**What to do:** The span to repeat in the listing below runs from the line containing "Electrólisis del agua" to the line containing "Unos investigadores prueban", inclusive. Repeat it exactly, and only it.

**Supplied entries:**
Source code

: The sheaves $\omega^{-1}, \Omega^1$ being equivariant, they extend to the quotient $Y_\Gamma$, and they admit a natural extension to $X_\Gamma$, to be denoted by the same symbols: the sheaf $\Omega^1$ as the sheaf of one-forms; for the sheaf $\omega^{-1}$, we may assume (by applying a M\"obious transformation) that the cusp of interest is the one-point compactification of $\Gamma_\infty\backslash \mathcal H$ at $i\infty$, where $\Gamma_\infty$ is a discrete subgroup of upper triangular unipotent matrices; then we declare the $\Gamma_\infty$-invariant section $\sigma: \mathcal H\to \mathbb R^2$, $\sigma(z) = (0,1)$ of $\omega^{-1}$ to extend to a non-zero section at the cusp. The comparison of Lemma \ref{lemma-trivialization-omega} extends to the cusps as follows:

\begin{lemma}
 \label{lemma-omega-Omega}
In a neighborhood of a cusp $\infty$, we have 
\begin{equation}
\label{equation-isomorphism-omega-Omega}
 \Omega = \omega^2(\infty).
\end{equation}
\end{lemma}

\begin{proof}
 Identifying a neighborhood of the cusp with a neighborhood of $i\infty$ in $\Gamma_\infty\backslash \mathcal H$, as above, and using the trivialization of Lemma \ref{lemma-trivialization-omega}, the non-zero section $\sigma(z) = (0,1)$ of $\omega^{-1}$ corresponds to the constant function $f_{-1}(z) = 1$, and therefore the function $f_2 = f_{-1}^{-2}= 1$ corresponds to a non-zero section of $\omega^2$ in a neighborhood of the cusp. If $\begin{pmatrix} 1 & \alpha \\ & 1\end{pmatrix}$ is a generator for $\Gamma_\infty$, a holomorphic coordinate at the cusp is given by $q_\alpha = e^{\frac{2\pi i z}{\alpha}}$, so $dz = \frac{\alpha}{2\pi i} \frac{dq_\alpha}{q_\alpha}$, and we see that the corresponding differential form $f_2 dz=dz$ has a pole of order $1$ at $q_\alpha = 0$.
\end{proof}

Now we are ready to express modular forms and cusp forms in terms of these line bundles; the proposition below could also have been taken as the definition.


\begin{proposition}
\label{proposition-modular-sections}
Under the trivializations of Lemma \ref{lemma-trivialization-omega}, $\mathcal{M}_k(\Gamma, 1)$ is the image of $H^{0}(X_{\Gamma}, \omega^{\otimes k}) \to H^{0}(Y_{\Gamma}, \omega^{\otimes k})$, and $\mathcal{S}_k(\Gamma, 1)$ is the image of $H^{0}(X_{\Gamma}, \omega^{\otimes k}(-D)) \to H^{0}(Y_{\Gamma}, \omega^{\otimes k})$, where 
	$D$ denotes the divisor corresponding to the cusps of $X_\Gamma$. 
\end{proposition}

---

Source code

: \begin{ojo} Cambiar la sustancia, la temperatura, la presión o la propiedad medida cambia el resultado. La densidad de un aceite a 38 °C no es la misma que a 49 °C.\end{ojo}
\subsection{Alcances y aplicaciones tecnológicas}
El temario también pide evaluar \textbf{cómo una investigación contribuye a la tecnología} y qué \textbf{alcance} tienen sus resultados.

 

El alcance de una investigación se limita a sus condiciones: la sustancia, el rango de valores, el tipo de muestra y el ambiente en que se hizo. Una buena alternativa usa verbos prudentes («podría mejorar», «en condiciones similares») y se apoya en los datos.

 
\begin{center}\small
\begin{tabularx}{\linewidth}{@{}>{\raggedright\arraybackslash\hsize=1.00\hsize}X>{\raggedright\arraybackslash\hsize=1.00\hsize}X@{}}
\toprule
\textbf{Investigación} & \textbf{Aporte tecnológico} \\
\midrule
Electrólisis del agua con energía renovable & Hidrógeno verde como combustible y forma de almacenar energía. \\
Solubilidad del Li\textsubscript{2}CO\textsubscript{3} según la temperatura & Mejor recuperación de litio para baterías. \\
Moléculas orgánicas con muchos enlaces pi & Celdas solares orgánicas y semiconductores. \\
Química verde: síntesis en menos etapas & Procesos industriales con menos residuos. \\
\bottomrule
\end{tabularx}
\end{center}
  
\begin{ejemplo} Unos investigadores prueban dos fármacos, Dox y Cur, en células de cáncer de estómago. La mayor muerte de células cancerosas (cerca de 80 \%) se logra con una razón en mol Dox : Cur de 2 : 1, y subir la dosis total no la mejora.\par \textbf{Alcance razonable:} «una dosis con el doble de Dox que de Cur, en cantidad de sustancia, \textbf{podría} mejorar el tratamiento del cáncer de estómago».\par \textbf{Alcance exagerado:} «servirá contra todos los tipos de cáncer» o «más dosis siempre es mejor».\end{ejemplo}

---

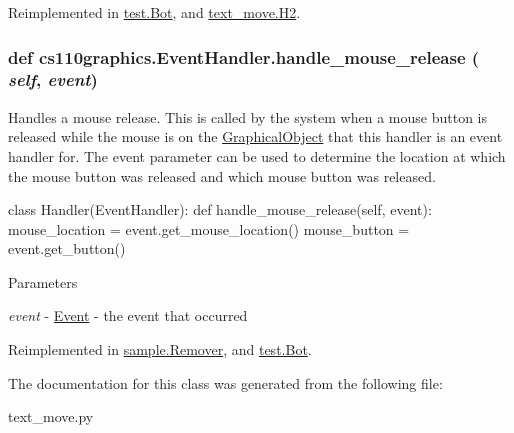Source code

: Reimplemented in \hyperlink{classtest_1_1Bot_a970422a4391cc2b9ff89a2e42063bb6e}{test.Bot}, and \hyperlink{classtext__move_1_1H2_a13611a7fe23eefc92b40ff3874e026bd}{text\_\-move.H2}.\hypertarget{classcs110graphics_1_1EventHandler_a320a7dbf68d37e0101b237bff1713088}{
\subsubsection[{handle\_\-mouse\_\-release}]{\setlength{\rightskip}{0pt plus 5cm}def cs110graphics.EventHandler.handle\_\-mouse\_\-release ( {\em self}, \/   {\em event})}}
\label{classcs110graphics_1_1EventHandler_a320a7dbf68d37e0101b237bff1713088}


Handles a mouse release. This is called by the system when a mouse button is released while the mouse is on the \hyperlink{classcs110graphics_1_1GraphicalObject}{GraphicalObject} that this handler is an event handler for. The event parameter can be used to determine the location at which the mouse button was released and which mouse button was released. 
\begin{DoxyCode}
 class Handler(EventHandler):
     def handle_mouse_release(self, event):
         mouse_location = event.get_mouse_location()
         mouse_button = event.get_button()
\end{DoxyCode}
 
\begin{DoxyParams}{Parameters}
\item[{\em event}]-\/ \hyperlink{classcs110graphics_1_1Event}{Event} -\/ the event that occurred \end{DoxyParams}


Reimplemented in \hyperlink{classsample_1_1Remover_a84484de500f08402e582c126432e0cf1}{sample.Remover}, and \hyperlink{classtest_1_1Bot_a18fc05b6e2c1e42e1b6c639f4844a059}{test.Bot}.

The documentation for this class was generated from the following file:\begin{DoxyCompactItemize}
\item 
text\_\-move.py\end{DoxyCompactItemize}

**Written response:**
Electrólisis del agua con energía renovable & Hidrógeno verde como combustible y forma de almacenar energía. \\
Solubilidad del Li\textsubscript{2}CO\textsubscript{3} según la temperatura & Mejor recuperación de litio para baterías. \\
Moléculas orgánicas con muchos enlaces pi & Celdas solares orgánicas y semiconductores. \\
Química verde: síntesis en menos etapas & Procesos industriales con menos residuos. \\
\bottomrule
\end{tabularx}
\end{center}
  
\begin{ejemplo} Unos investigadores prueban dos fármacos, Dox y Cur, en células de cáncer de estómago. La mayor muerte de células cancerosas (cerca de 80 \%) se logra con una razón en mol Dox : Cur de 2 : 1, y subir la dosis total no la mejora.\par \textbf{Alcance razonable:} «una dosis con el doble de Dox que de Cur, en cantidad de sustancia, \textbf{podría} mejorar el tratamiento del cáncer de estómago».\par \textbf{Alcance exagerado:} «servirá contra todos los tipos de cáncer» o «más dosis siempre es mejor».\end{ejemplo}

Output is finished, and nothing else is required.